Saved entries

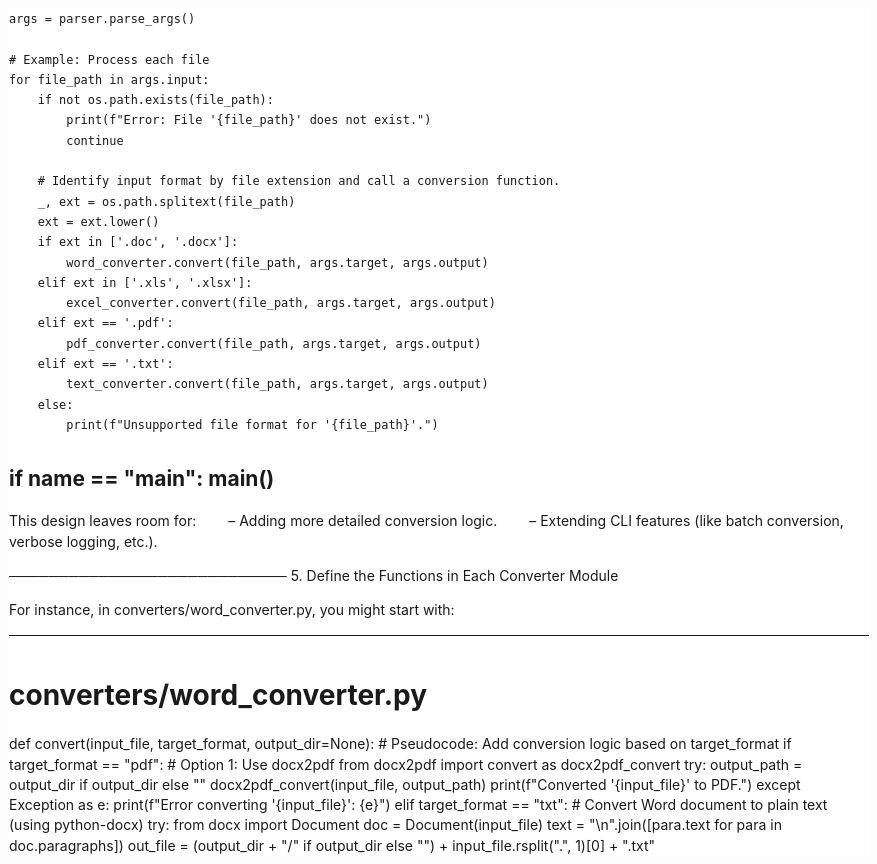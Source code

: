     args = parser.parse_args()

    # Example: Process each file
    for file_path in args.input:
        if not os.path.exists(file_path):
            print(f"Error: File '{file_path}' does not exist.")
            continue

        # Identify input format by file extension and call a conversion function.
        _, ext = os.path.splitext(file_path)
        ext = ext.lower()
        if ext in ['.doc', '.docx']:
            word_converter.convert(file_path, args.target, args.output)
        elif ext in ['.xls', '.xlsx']:
            excel_converter.convert(file_path, args.target, args.output)
        elif ext == '.pdf':
            pdf_converter.convert(file_path, args.target, args.output)
        elif ext == '.txt':
            text_converter.convert(file_path, args.target, args.output)
        else:
            print(f"Unsupported file format for '{file_path}'.")

if __name__ == "__main__":
    main()
-------------------------

This design leaves room for:
  – Adding more detailed conversion logic.
  – Extending CLI features (like batch conversion, verbose logging, etc.).

────────────────────────────
5. Define the Functions in Each Converter Module

For instance, in converters/word_converter.py, you might start with:

-------------------------
# converters/word_converter.py

def convert(input_file, target_format, output_dir=None):
    # Pseudocode: Add conversion logic based on target_format
    if target_format == "pdf":
        # Option 1: Use docx2pdf
        from docx2pdf import convert as docx2pdf_convert
        try:
            output_path = output_dir if output_dir else ""
            docx2pdf_convert(input_file, output_path)
            print(f"Converted '{input_file}' to PDF.")
        except Exception as e:
            print(f"Error converting '{input_file}': {e}")
    elif target_format == "txt":
        # Convert Word document to plain text (using python-docx)
        try:
            from docx import Document
            doc = Document(input_file)
            text = "\n".join([para.text for para in doc.paragraphs])
            out_file = (output_dir + "/" if output_dir else "") + input_file.rsplit(".", 1)[0] + ".txt"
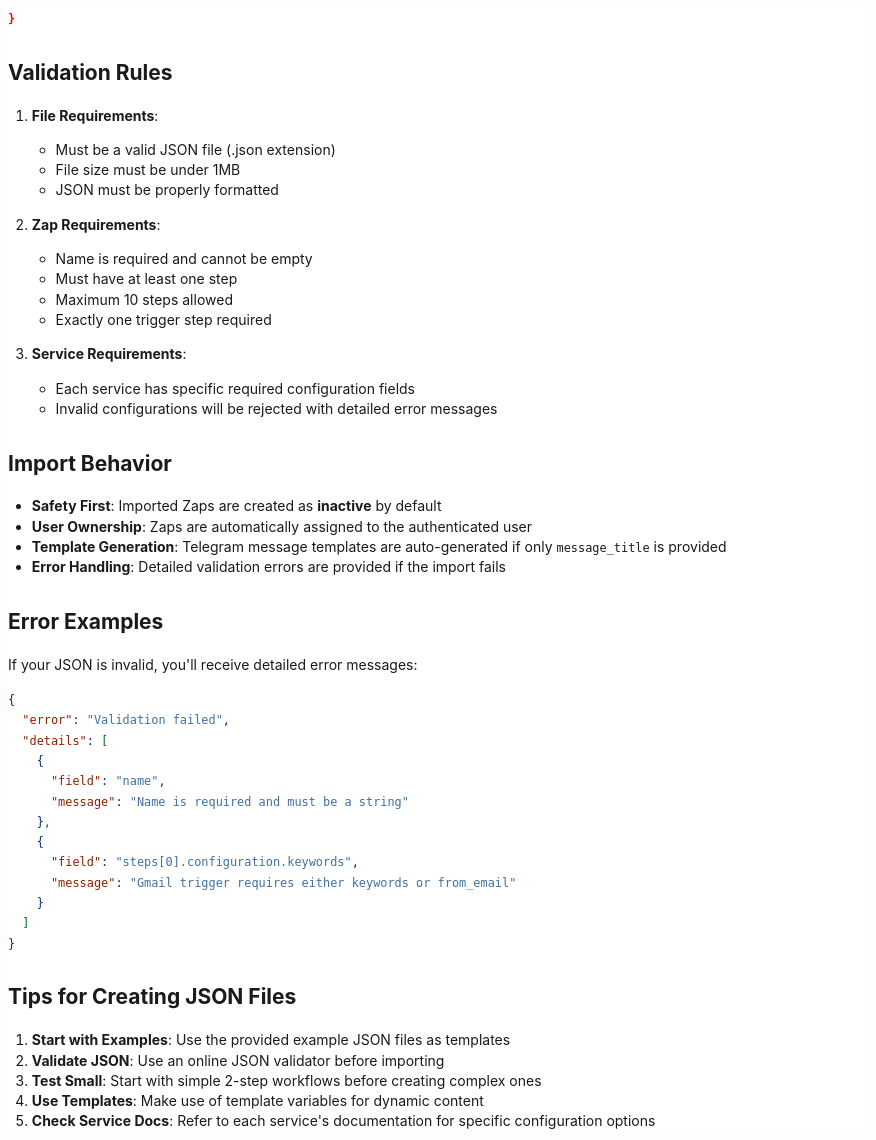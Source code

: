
 ```json
}
```

## Validation Rules

1. **File Requirements**:
   - Must be a valid JSON file (.json extension)
   - File size must be under 1MB
   - JSON must be properly formatted

2. **Zap Requirements**:
   - Name is required and cannot be empty
   - Must have at least one step
   - Maximum 10 steps allowed
   - Exactly one trigger step required

3. **Service Requirements**:
   - Each service has specific required configuration fields
   - Invalid configurations will be rejected with detailed error messages

## Import Behavior

- **Safety First**: Imported Zaps are created as **inactive** by default
- **User Ownership**: Zaps are automatically assigned to the authenticated user
- **Template Generation**: Telegram message templates are auto-generated if only `message_title` is provided
- **Error Handling**: Detailed validation errors are provided if the import fails

## Error Examples

If your JSON is invalid, you'll receive detailed error messages:

```json
{
  "error": "Validation failed",
  "details": [
    {
      "field": "name",
      "message": "Name is required and must be a string"
    },
    {
      "field": "steps[0].configuration.keywords",
      "message": "Gmail trigger requires either keywords or from_email"
    }
  ]
}
```

## Tips for Creating JSON Files

1. **Start with Examples**: Use the provided example JSON files as templates
2. **Validate JSON**: Use an online JSON validator before importing
3. **Test Small**: Start with simple 2-step workflows before creating complex ones
4. **Use Templates**: Make use of template variables for dynamic content
5. **Check Service Docs**: Refer to each service's documentation for specific configuration options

* [Exercise prompt]: Search the data for the string "print" and say how many lines include it, giving only the number.

* [Expected answer]: 4